I just finished rewriting and editing yet another draft of my first book. I cannot tell you how amazing that feels. Primarily because it’s the best thing I’ve written up until this point.
Have I neglected my blog and bloggy friends to get it done?
Have I done little else but write and edit?
Do I regret those actions?
Not a bit.
I have a love-hate relationship with my writing at times, but I’m proud of this draft, and this time I’ll have two different writers/editors give feedback before I resubmit it to agencies and publishers. I’m so excited (and terrified!) to receive their feedback so I can make my book even better!
My latest draft ended up being 126,000 words, which is FAR too long for a middle grade book. I whittled it down to 108,000, which is three thousand words MORE than my last draft! HA! I’d hoped to shorten it with the rewrite, but so much changed I just couldn’t. Once I get feedback, I’m hoping to cut that to less than 100,000, but I have no idea where else to cut.
I’m sure some of the cuts will break my heart, but them’s the breaks when you’re a writer striving for publication.
So, tell me… what have you been working on since I’ve been shamefully absent?
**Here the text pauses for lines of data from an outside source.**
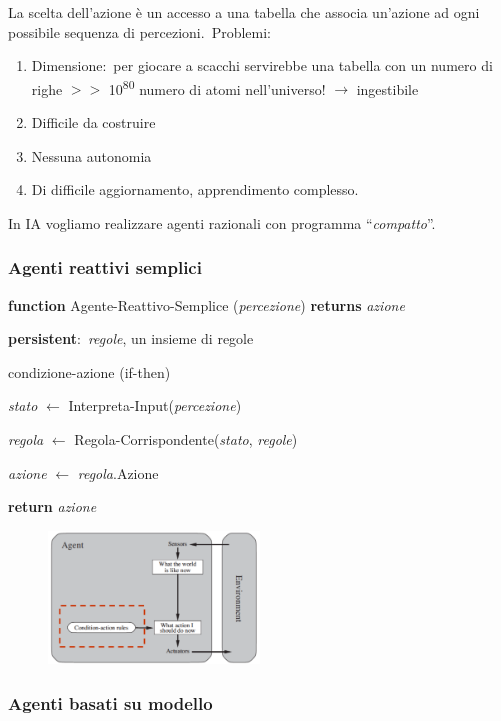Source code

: La scelta dell'azione è un accesso a una tabella che associa un'azione ad ogni possibile sequenza di percezioni.\
Problemi:
\begin{enumerate}
	\item Dimensione:\ per giocare a scacchi servirebbe una tabella con un numero di righe $>>$ 10\textsuperscript{80} numero di atomi nell'universo! $\rightarrow$ ingestibile
	\item Difficile da costruire
	\item Nessuna autonomia
	\item Di difficile aggiornamento, apprendimento complesso.
\end{enumerate}

\noindent In IA vogliamo realizzare agenti razionali con programma ``\textit{compatto}''.

\subsubsection{Agenti reattivi semplici}
\textbf{function} Agente-Reattivo-Semplice (\textit{percezione}) \textbf{returns} \textit{azione}

\textbf{persistent}:\ \textit{regole}, un insieme di regole

condizione-azione (if-then)

\textit{stato} $\leftarrow$ Interpreta-Input(\textit{percezione})

\textit{regola} $\leftarrow$ Regola-Corrispondente(\textit{stato}, \textit{regole})

\textit{azione} $\leftarrow$ \textit{regola}.Azione

\textbf{return} \textit{azione}

\begin{figure}[H]
	\centering
	\includegraphics[width=0.5\textwidth]{immagini/Agenti_reattivi.png}
\end{figure}

\subsubsection{Agenti basati su modello}

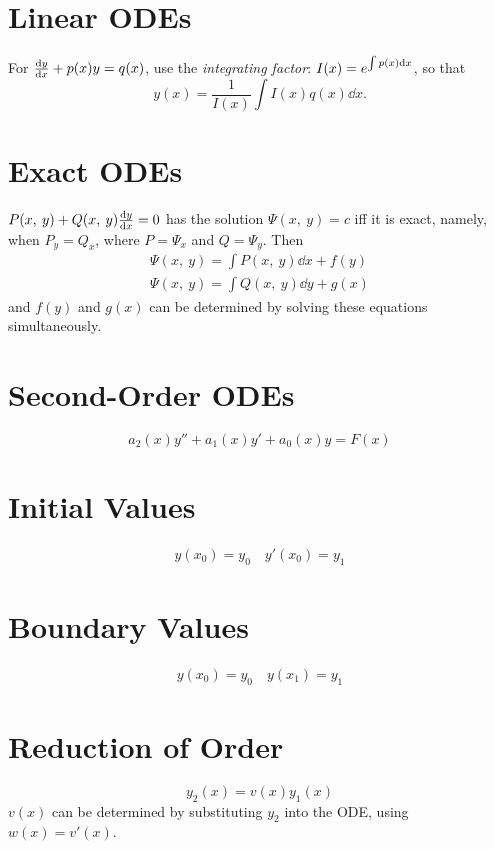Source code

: \documentclass{article}
\begin{document}
\begin{multicols}{3}
    \section*{Linear ODEs}
    For $\dv{y}{x} + p(x)y = q(x)$, use the \textit{integrating factor}:
    $I(x) = e^{\int p(x) \dd{x}}$, so that
    \begin{equation*}
        y(x) = \frac{1}{I(x)} \int I(x) q(x) \dd{x}.
    \end{equation*}
    \section*{Exact ODEs}
    $P(x,\: y) + Q(x,\: y)\dv{y}{x} = 0$
    has the solution
    $\Psi(x,\: y) = c$
    iff it is exact, namely, when
    $P_y = Q_x$,
    where $P = \Psi_x$ and $Q = \Psi_y$. Then
    \begin{gather*}
        \Psi(x,\: y) = \int P(x,\: y) \dd{x} + f(y) \\
        \Psi(x,\: y) = \int Q(x,\: y) \dd{y} + g(x)
    \end{gather*}
    and $f(y)$ and $g(x)$ can be determined by solving these equations simultaneously.
    \section*{Second-Order ODEs}
    \begin{equation*}
        a_2(x)y'' + a_1(x)y' + a_0(x)y = F(x)
    \end{equation*}
    \section*{Initial Values}
    \begin{align*}
        y(x_0) = y_0 \quad y'(x_0) = y_1
    \end{align*}
    \section*{Boundary Values}
    \begin{align*}
        y(x_0) = y_0 \quad y(x_1) = y_1
    \end{align*}
    \section*{Reduction of Order}
    \begin{equation*}
        y_2(x) = v\left(x\right) y_1(x)
    \end{equation*}
    $v(x)$ can be determined by substituting $y_2$ into the ODE, using $w(x) = v'(x)$.

\end{multicols}
\end{document}
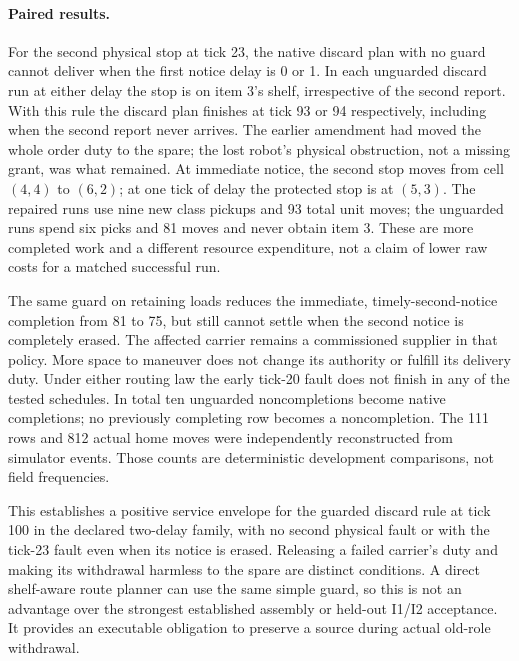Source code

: \documentclass[11pt]{article}
\begin{document}
\paragraph{Paired results.}
For the second physical stop at tick 23, the native discard plan with no guard cannot deliver when the first notice delay is 0 or 1. In each unguarded discard run at either delay the stop is on item 3's shelf, irrespective of the second report. With this rule the discard plan finishes at tick 93 or 94 respectively, including when the second report never arrives. The earlier amendment had moved the whole order duty to the spare; the lost robot's physical obstruction, not a missing grant, was what remained. At immediate notice, the second stop moves from cell $(4,4)$ to $(6,2)$; at one tick of delay the protected stop is at $(5,3)$. The repaired runs use nine new class pickups and 93 total unit moves; the unguarded runs spend six picks and 81 moves and never obtain item 3. These are more completed work and a different resource expenditure, not a claim of lower raw costs for a matched successful run.

The same guard on retaining loads reduces the immediate, timely-second-notice completion from 81 to 75, but still cannot settle when the second notice is completely erased. The affected carrier remains a commissioned supplier in that policy. More space to maneuver does not change its authority or fulfill its delivery duty. Under either routing law the early tick-20 fault does not finish in any of the tested schedules. In total ten unguarded noncompletions become native completions; no previously completing row becomes a noncompletion. The 111 rows and 812 actual home moves were independently reconstructed from simulator events. Those counts are deterministic development comparisons, not field frequencies.

This establishes a positive service envelope for the guarded discard rule at tick 100 in the declared two-delay family, with no second physical fault or with the tick-23 fault even when its notice is erased. Releasing a failed carrier's duty and making its withdrawal harmless to the spare are distinct conditions. A direct shelf-aware route planner can use the same simple guard, so this is not an advantage over the strongest established assembly or held-out I1/I2 acceptance. It provides an executable obligation to preserve a source during actual old-role withdrawal.
\end{document}
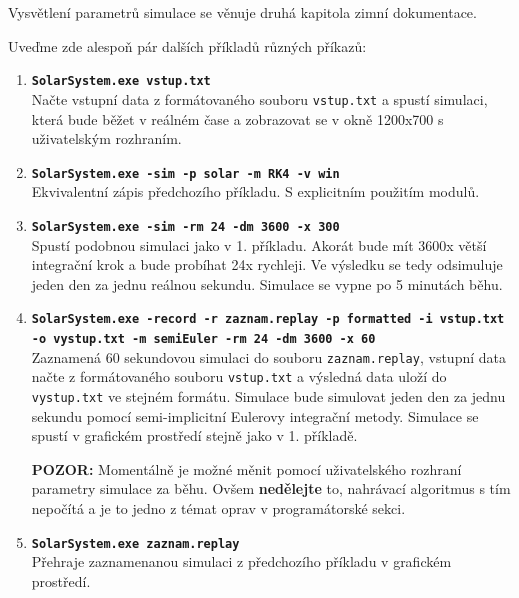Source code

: Vysvětlení parametrů simulace se věnuje druhá kapitola zimní dokumentace.

Uveďme zde alespoň pár dalších příkladů různých příkazů:
\begin{enumerate}
	\item \texttt{\textbf{SolarSystem.exe vstup.txt}} \\
	Načte vstupní data z formátovaného souboru \texttt{vstup.txt} a spustí simulaci, která bude běžet v reálném čase a zobrazovat se v okně 1200x700 s uživatelským rozhraním.
	\item \texttt{\textbf{SolarSystem.exe -sim -p solar -m RK4 -v win}} \\
	 Ekvivalentní zápis předchozího příkladu. S explicitním použitím modulů.
	\item \texttt{\textbf{SolarSystem.exe -sim -rm 24 -dm 3600 -x 300}} \\
	Spustí podobnou simulaci jako v 1. příkladu. Akorát bude mít 3600x větší integrační krok a bude probíhat 24x rychleji. Ve výsledku se tedy odsimuluje jeden den za jednu reálnou sekundu. Simulace se vypne po 5 minutách běhu.
	\item \texttt{\textbf{SolarSystem.exe -record -r zaznam.replay -p formatted -i vstup.txt -o vystup.txt -m semiEuler -rm 24 -dm 3600 -x 60}}\\
	Zaznamená 60 sekundovou simulaci do souboru \texttt{zaznam.replay}, vstupní data načte z formátovaného souboru \texttt{vstup.txt} a výsledná data uloží do \texttt{vystup.txt} ve stejném formátu. Simulace bude simulovat jeden den za jednu sekundu pomocí semi-implicitní Eulerovy integrační metody. Simulace se spustí v grafickém prostředí stejně jako v 1. příkladě.
	
	\textbf{POZOR:} Momentálně je možné měnit pomocí uživatelského rozhraní parametry simulace za běhu. Ovšem \textbf{nedělejte} to, nahrávací algoritmus s tím nepočítá a je to jedno z témat oprav v programátorské sekci.
	\item  \texttt{\textbf{SolarSystem.exe zaznam.replay}}\\
	Přehraje zaznamenanou simulaci z předchozího příkladu v grafickém prostředí.
\end{enumerate}
\FloatBarrier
I can’t wait to hear about your projects! Hopefully now I can get back to blogging regularly since this monkey is finally off my back.
Now… on to outlining the rest of the series! Woot! And continuing my work on the second book.
“I do three drafts handwritten and then it’s typed up… They are different from each other, they are hopefully improvements in the sense you’re going back over something. The first time you write it, it’s the first thing that you can think. The second time you’re trying to shape the dialogue, helping the characters. The third time you’re doing it because you want the words to sound nice, hopefully making the prose better, making it more fun to read, making the jokes funnier and the scary bits scarier.”
― Clive Barker
“Your first draft is a petulant teenager, sure it knows best, adamant that its Mother is wrong. Your third draft has emerged from puberty, realising that its Mother was right about everything.”
― Angeline Trevena
“So the writer who breeds more words than he needs, is making a chore for the reader who reads.”